Ahora tenía el jabón en las manos y su pene erecto entre ellas. Lo lavaba como si fuera un objeto sagrado, lento, con cariño, apretando suavemente con los dedos.
Daniel gimió.
—Shhh, calladito —le advirtió—. Los nenes malcriados no se quejan.

Se lo metió en la boca de golpe. Sin aviso. Caliente, profunda, su lengua girando alrededor mientras él se apoyaba contra la pared para no caerse. El agua corría sobre su cuerpo, mezclándose con los jadeos.
Cuando estuvo a punto de venirse, ella se detuvo.
—Todavía no.
Se levantó, se dio vuelta y apoyó las manos en la pared. Echó la cabeza hacia atrás, dejando ver su cuello mojado.
—¿Querés meterlo ahora?
—Sí…
—Entonces hacelo. Pero suave. Como si fueras un nene obediente.
Daniel le metió la pija en su concha despacio. Sentía todo: el calor, la estrechez, el contraste con el agua tibia. Comenzó a moverse lentamente, empujando desde atrás mientras ella gemía con la frente apoyada en los azulejos.
—Más… —susurró Claudia—. Dame más…
La sujetó de las caderas y aceleró, chocando contra ella, el sonido de sus cuerpos mojados llenando el baño.
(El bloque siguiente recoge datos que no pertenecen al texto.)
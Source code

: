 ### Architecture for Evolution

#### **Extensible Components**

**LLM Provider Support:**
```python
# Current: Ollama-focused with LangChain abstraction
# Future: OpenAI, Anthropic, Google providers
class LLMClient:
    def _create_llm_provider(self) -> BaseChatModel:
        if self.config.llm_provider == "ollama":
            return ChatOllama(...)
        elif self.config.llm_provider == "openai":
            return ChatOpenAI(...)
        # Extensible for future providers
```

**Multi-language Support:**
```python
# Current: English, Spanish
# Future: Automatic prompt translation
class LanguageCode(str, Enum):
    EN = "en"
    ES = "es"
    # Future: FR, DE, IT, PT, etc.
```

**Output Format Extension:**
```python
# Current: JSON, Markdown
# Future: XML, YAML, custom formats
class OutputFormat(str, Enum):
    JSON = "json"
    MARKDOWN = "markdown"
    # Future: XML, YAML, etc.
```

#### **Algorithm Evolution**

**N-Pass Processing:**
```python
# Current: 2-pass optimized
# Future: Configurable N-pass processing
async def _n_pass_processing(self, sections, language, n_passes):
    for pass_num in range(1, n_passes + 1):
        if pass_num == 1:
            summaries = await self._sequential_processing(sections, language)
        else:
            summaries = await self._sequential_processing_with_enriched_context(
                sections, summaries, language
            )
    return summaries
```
—Ahora sí —dijo Claudia, girando el rostro con una sonrisa satisfecha—. Sos un malcriado, pero sabés coger como hombre.
Unos minutos después, se corrieron juntos, jadeando, abrazados bajo el agua.
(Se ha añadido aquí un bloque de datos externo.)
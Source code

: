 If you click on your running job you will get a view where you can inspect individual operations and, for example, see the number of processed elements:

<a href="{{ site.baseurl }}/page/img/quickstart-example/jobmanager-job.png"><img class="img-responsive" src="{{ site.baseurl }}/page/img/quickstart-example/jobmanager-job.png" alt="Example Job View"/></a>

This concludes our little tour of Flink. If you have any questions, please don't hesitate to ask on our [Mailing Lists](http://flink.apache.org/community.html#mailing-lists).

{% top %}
Claudia lo besó, le limpió el semen de los muslos con la mano y luego dijo:
—Listo. Bañado, corrido y satisfecho. ¿Qué más quiere el nene mimado?
Daniel se rió, medio temblando.
—Quiero quedarme a dormir con vos.
Ella lo miró, seria. Luego sonrió de lado.
—¿Seguro que estás listo para eso?
Era viernes a la noche. Daniel estaba tirado en la cama, en calzoncillos, esperando. Había recibido un mensaje de Claudia solo diez minutos antes:
> “Hoy me pediste que me desnude bailando para vos. Espero que estés listo para aguantar…”
Cuando golpearon la puerta, su corazón casi se le sale del pecho. Se levantó, abrió, y se quedó sin palabras.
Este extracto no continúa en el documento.